Phase 1

Implementation of Pb-lite boundary detection algorithm using filter masks with a comparison to baseline Canny and Sobel outputs.

Process Overivew

The pb (probability of boundary) boundary detection algorithm significantly outperforms classical methods by considering texture and color discontinuities in addition to intensity discontinuities. Qualitatively, much of this performance jump comes from the ability of the pb algorithm to suppress false positives that the classical methods produce in textured regions. In this home work, a simplified version of pb is developed, which finds boundaries by examining brightness, color, and texture information across multiple scales (different sizes of objects/image). The output of the algorithm is a per-pixel probability of being a boundary. The simplified boundary detector is evaluated against the well regarded Canny and Sobel edge detectors. A qualitative evaluation is carried out against human annotations (ground truth) from a subset of the Berkeley Segmentation Data Set 500 (BSDS500).

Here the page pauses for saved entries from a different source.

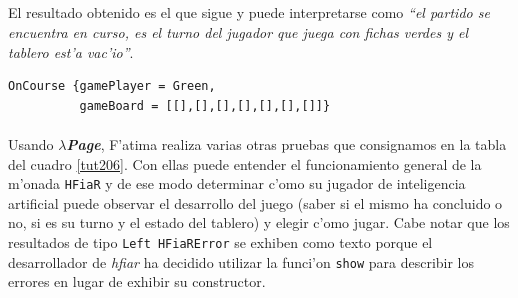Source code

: \documentclass[a4paper]{article}
\newcommand{\hpage}{\textbf{\textsl{$\lambda$Page}}}
\begin{document}
\subparagraph{}El resultado obtenido es el que sigue y puede interpretarse como \textsl{``el partido se encuentra en curso, es el turno del jugador que juega con fichas verdes y el tablero est'a vac'io''}.
\begin{center}\begin{lstlisting}
OnCourse {gamePlayer = Green,
          gameBoard = [[],[],[],[],[],[],[]]}
\end{lstlisting}\end{center}
\newpage
\paragraph{}Usando \hpage, F'atima realiza varias otras pruebas que consignamos en la tabla del cuadro \ref{tut206}.  Con ellas puede entender el funcionamiento general de la m'onada \texttt{HFiaR} y de ese modo determinar c'omo su jugador de inteligencia artificial puede observar el desarrollo del juego (saber si el mismo ha concluido o no, si es su turno y el estado del tablero) y elegir c'omo jugar.  Cabe notar que los resultados de tipo \texttt{Left HFiaRError} se exhiben como texto porque el desarrollador de \textsl{hfiar} ha decidido utilizar la funci'on \texttt{show} para describir los errores en lugar de exhibir su constructor.
\end{document}

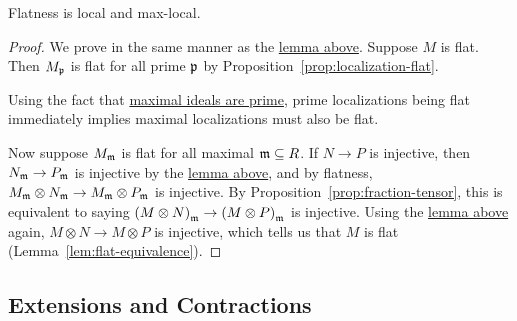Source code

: \begin{theorem}
    Flatness is local and max-local.
\end{theorem}
\begin{proof}
    We prove in the same manner as the \hyperref[lem:local-max-local]{lemma above}.
    Suppose \(M\) is flat.
    Then \(M_\mfk{p}\) is flat for all prime \(\mfk{p}\) by Proposition~\ref{prop:localization-flat}.

    Using the fact that \hyperref[thm:maximal-prime-radical]{maximal ideals are prime},
    prime localizations being flat immediately implies
    maximal localizations must also be flat.

    Now suppose \(M_\mfk{m}\) is flat for all maximal \(\mfk{m} \subseteq R\).
    If \(N \to P\) is injective,
    then \(N_\mfk{m} \to P_\mfk{m}\) is injective by the \hyperref[lem:local-max-local]{lemma above},
    and by flatness, \(M_\mfk{m} \otimes N_\mfk{m} \to M_\mfk{m} \otimes P_\mfk{m}\) is injective.
    By Proposition~\ref{prop:fraction-tensor},
    this is equivalent to saying \({(M \otimes N)}_\mfk{m} \to {(M \otimes P)}_\mfk{m}\) is injective.
    Using the \hyperref[lem:local-max-local]{lemma above} again,
    \(M \otimes N \to M \otimes P\) is injective,
    which tells us that \(M\) is flat (Lemma~\ref{lem:flat-equivalence}).
\end{proof}

\subsection*{Extensions and Contractions}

Pb-lite boundary detection overview

Filter Banks

The first step of the pb-lite boundary detection pipeline is to filter the image with a set of filter banks. Three different sets of filter banks have been created for this purpose:

Oriented Difference of Gaussian (DoG) Filters
Leung-Malik (LM) Filters
Gabor Filters

Filter Banks for boundary detection of images

Texton Map

Filtering an input image with each element of the filter bank results in a vector of filter responses centered on each pixel. If the filter bank has N filters, then there are N filter responses at each pixel. A distribution of these N-dimensional filter responses could be thought of as encoding texture properties. This representation is simpyfied by replacing each N-dimensional vector with a discrete texton ID. This is done by clustering the filter responses at all pixels in the image in to K textons using kmeans clustering. Each pixel is then represented by a one-dimensional, discrete cluster ID instead of a vector of high-dimensional, real-valued filter responses known as “Vector Quantization”. This can be represented with a single channel image with values in the range of [1,2,3,…,K] where K=64.

Texton maps for 3 different images

Brightness Map

The concept of the brightness map is as simple as capturing the brightness changes in the image. Again the brightness values are clustered using kmeans clustering into 16 clusters.

Brightness maps for 3 different images

Color Map

The concept of the color map is to capture the color changes or chrominance content in the image. Again the color values are clustered using kmeans clustering into 16 clusters.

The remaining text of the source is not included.